6. If You Are Buying a PL or DMPL Example, Carefully Study the Market. A very small number of 1857-S double eagles were designated as either Prooflike (PL) or Deep Mirror Prooflike (DMPL) by PCGS. These are some of the most visually arresting coins from the shipwreck. I have seen a few pieces in the last few years bring extremely high premiums. These are no doubt very scarce and very flashy coins but I question the premium that they are currently bringing. If you do decide to purchase such a coin, carefully check auction prices for comparable examples and make certain that the price you are paying is in line with the last auction trade.

Now that I've told you the coins to avoid, let me tell you my ideal S.S. Central America double eagle and let me tell you why my opinion about these coins has changed over time. My ideal 1857-S double eagle from this shipwreck would be a choice, high end PCGS MS64 in a gold foil holder with original papers and box. It would be very lustrous and bright with no haze or discoloration. I'd expect to pay $8,000 to $9,000 and I'd expect to be able to find a nice one within a month or two of beginning my search.

What made me change my mind about these coins? For years, I thought they were very overpriced. I don't remember the exact issue price but I do know that whenever I would buy the coins from original investors, they would have to sell them at a loss; often a considerable one. I didn't like it that there was no real secondary market for these coins and that many of the investors who bought them had been told that they would appreciate in value.

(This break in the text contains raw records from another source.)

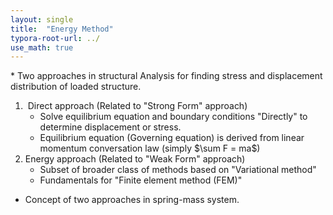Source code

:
 ```yaml
---
layout: single
title:  "Energy Method"
typora-root-url: ../
use_math: true
---
```


&#42; Two approaches in structural Analysis for finding stress and displacement distribution of loaded structure.

1. ​	Direct approach (Related to "Strong Form" approach)
   - Solve equilibrium equation and boundary conditions "Directly" to determine displacement or stress.
   - Equilibrium equation (Governing equation) is derived from linear momentum conversation law (simply $\sum F = ma\$)
2. Energy approach (Related to "Weak Form" approach)
   - Subset of broader class of methods based on "Variational method"
   - Fundamentals for "Finite element method (FEM)"

- Concept of two approaches in spring-mass system.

What changed about these coins, at least for me, was the creation of a secondary market. A few of the larger firms that sell Liberty Head double eagles have done a great job of creating this market. For many new double eagle collectors, a bright, shiny high grade 1857-S is a great starter coin and this has created a new level of demand that hasn't exited since the coins were being sold (and heavily hyped) over a decade ago.

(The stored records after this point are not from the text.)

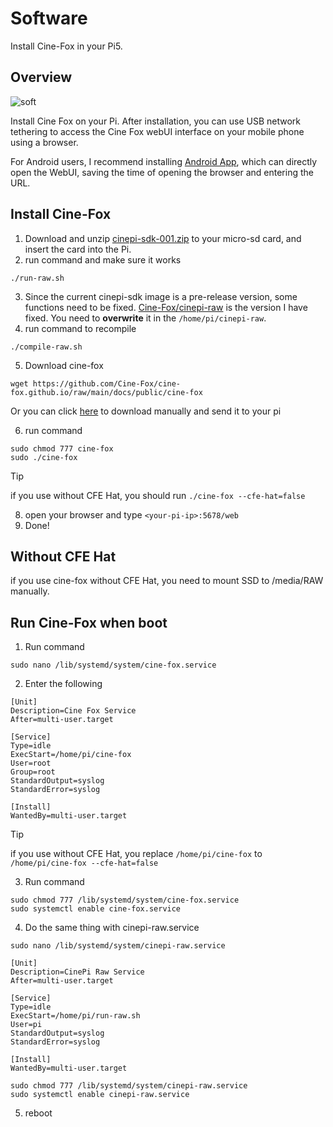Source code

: # Software
Install Cine-Fox in your Pi5.

## Overview

![soft](/software.jpg)

Install Cine Fox on your Pi. After installation, you can use USB network tethering to access the Cine Fox webUI interface on your mobile phone using a browser. 

For Android users, I recommend installing [Android App](/android), which can directly open the WebUI, saving the time of opening the browser and entering the URL.

## Install Cine-Fox
1. Download and unzip [cinepi-sdk-001.zip](https://github.com/cinepi/cinepi-sdk/releases/tag/v0.0.1) to your micro-sd card, and insert the card into the Pi.
2. run command and make sure it works
```shell 
./run-raw.sh
``` 
3. Since the current cinepi-sdk image is a pre-release version, some functions need to be fixed. [Cine-Fox/cinepi-raw](https://github.com/Cine-Fox/cinepi-raw) is the version I have fixed. You need to **overwrite** it in the `/home/pi/cinepi-raw`.
4. run command to recompile
```shell 
./compile-raw.sh
```
5. Download cine-fox 
```shell
wget https://github.com/Cine-Fox/cine-fox.github.io/raw/main/docs/public/cine-fox
```

Or you can click [here](https://github.com/Cine-Fox/cine-fox.github.io/raw/main/docs/public/cine-fox) to download manually and send it to your pi

6. run command
```shell 
sudo chmod 777 cine-fox
sudo ./cine-fox
```
> [!TIP]
> if you use without CFE Hat, you should run `./cine-fox --cfe-hat=false`
8. open your browser and type `<your-pi-ip>:5678/web`
9. Done!

## Without CFE Hat
if you use cine-fox without CFE Hat, you need to mount SSD to /media/RAW manually.

## Run Cine-Fox when boot
1. Run command 
```shell 
sudo nano /lib/systemd/system/cine-fox.service
```
2. Enter the following
```shell
[Unit]
Description=Cine Fox Service
After=multi-user.target

[Service]
Type=idle
ExecStart=/home/pi/cine-fox
User=root
Group=root
StandardOutput=syslog
StandardError=syslog

[Install]
WantedBy=multi-user.target
```
> [!TIP]
> if you use without CFE Hat, you replace `/home/pi/cine-fox` to `/home/pi/cine-fox --cfe-hat=false`

3. Run command
```shell
sudo chmod 777 /lib/systemd/system/cine-fox.service
sudo systemctl enable cine-fox.service
```
4. Do the same thing with cinepi-raw.service

```shell 
sudo nano /lib/systemd/system/cinepi-raw.service
```

```shell
[Unit]
Description=CinePi Raw Service
After=multi-user.target

[Service]
Type=idle
ExecStart=/home/pi/run-raw.sh
User=pi
StandardOutput=syslog
StandardError=syslog

[Install]
WantedBy=multi-user.target
```

```shell
sudo chmod 777 /lib/systemd/system/cinepi-raw.service
sudo systemctl enable cinepi-raw.service
```
5. reboot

Another thing that changed my mind about the S.S. Central America coins is their comparative value with other Type One double eagles in higher grades. As an example, compare an MS64 1857-S to an 1861 in this grade. Prior to the discovery of this hoard, the 1861 was the "generic" date of this type and it was certainly the only coin that was seen, from time to time, in MS64. In 2001, an MS64 1857-S in a PCGS gold foil label was a consistent seller at auction for $6,900. At that same point in time, an 1861 would sell for $10,000 to $12,000. Today, the same 1857-S is only worth $8,000 while an MS64 1861 would sell for $18,000-20,000+. Non-1857 S double eagles in high grades have become expensive and hard to locate. This has increased demand for the 1857-S double eagles and I wouldn't be surprised to see them reach $10,000 in the next year or so.

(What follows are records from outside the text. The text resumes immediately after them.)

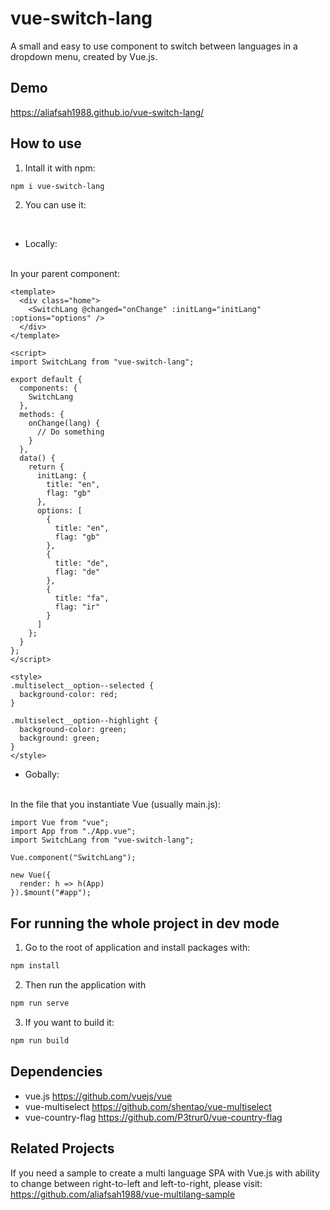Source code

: # vue-switch-lang
A small and easy to use component to switch between languages in a dropdown menu, created by Vue.js. 
<br/>

## Demo
https://aliafsah1988.github.io/vue-switch-lang/
<br/>

## How to use
1. Intall it with npm:

```bash
npm i vue-switch-lang
```
2. You can use it:
<br/>

- Locally:
<br/>
    In your parent component:
<br/>

```vue
<template>
  <div class="home">
    <SwitchLang @changed="onChange" :initLang="initLang" :options="options" />
  </div>
</template>

<script>
import SwitchLang from "vue-switch-lang";

export default {
  components: {
    SwitchLang
  },
  methods: {
    onChange(lang) {
      // Do something
    }
  },
  data() {
    return {
      initLang: {
        title: "en",
        flag: "gb"
      },
      options: [
        {
          title: "en",
          flag: "gb"
        },
        {
          title: "de",
          flag: "de"
        },
        {
          title: "fa",
          flag: "ir"
        }
      ]
    };
  }
};
</script>

<style>
.multiselect__option--selected {
  background-color: red;
}

.multiselect__option--highlight {
  background-color: green;
  background: green;
}
</style>
```
- Gobally:
<br/>
In the file that you instantiate Vue (usually main.js):

```vue
import Vue from "vue";
import App from "./App.vue";
import SwitchLang from "vue-switch-lang";

Vue.component("SwitchLang");

new Vue({
  render: h => h(App)
}).$mount("#app");
```

## For running the whole project in dev mode
1) Go to the root of application and install packages with:
```bash
npm install
```
2) Then run the application with
```bash
npm run serve
```
3) If you want to build it:
```bash
npm run build
```

## Dependencies
- vue.js            https://github.com/vuejs/vue
- vue-multiselect   https://github.com/shentao/vue-multiselect
- vue-country-flag  https://github.com/P3trur0/vue-country-flag


## Related Projects
If you need a sample to create a multi language SPA with Vue.js with ability to change between
right-to-left and left-to-right, please visit:
<br />
https://github.com/aliafsah1988/vue-multilang-sample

One last observation about my about-face. I've seen thousands of 1857-S double eagles from this shipwreck and I've got to admit, that they've grown on me. Ten years ago, when conservation was not so widespread, these coins appeared funky and I hated the way they looked. Today, with conservation more readily accepted (and way more widespread) they don't look so funky anymore. I love the quality of strike and blazing luster that many of them show and they are certainly an interesting contrast to the dirty, crusty often bagmarked AU Type One double eagles that are a staple of my day-to-day business. Do I love these coins? Not really. But I've become more accepting of the way they look and have always loved their back story. Today, if a collector asks me "should I buy an S.S. Central America double eagle my answer will typically be "yes, but with a few red flags." A few years ago, my answer would have been a quick and curt "no."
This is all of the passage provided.